Count the lines in the listing below that hold the string "react". Reply with the number alone.

::::::

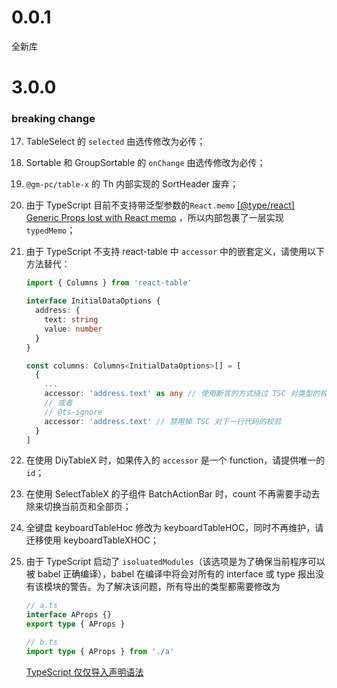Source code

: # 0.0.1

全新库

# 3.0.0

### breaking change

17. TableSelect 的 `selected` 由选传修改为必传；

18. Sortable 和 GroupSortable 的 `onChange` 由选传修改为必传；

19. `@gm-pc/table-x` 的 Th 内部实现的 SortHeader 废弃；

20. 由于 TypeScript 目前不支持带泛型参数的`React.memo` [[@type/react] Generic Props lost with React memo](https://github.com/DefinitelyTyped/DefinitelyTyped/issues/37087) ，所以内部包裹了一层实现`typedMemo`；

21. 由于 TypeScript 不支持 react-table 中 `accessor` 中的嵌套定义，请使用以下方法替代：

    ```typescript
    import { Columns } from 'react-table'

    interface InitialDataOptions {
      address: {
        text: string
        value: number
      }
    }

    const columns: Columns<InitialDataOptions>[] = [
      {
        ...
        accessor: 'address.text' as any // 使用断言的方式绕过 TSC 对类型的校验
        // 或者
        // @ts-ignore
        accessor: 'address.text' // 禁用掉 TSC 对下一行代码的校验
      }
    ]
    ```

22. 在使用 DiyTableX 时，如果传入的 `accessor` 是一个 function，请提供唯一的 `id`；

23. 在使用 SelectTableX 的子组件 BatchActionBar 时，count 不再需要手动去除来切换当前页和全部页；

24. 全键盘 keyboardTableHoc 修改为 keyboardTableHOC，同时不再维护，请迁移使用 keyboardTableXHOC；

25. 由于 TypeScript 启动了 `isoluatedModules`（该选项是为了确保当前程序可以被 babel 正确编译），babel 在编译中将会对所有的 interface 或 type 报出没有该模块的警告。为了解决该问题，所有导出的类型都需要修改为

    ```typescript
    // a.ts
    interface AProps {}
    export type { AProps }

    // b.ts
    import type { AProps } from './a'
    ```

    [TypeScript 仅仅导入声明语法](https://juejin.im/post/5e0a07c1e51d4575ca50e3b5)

::::::

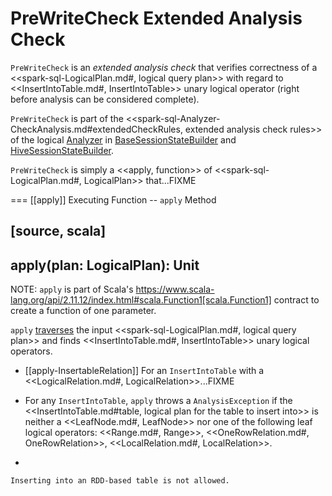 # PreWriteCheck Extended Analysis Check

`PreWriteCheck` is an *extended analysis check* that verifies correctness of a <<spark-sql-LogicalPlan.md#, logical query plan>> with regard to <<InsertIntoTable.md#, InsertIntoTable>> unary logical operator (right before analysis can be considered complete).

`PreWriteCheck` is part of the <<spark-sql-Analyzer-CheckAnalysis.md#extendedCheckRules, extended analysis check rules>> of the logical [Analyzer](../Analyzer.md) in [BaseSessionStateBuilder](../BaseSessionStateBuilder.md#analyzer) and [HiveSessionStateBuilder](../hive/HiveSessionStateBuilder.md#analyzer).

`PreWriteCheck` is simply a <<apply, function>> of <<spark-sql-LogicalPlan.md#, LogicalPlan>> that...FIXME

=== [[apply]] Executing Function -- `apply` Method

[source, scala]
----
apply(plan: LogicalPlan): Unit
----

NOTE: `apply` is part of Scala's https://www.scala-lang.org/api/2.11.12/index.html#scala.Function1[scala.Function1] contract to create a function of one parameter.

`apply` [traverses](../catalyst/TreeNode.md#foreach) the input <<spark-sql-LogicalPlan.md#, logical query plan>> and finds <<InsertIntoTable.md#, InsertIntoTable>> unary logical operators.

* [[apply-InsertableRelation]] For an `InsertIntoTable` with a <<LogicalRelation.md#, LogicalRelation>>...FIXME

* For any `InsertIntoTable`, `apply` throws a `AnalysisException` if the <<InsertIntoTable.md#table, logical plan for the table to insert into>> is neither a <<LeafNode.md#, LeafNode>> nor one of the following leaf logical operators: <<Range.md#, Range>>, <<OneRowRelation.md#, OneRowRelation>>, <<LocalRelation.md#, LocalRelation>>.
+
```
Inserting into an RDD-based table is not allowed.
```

::::::

__Output for this task__: 3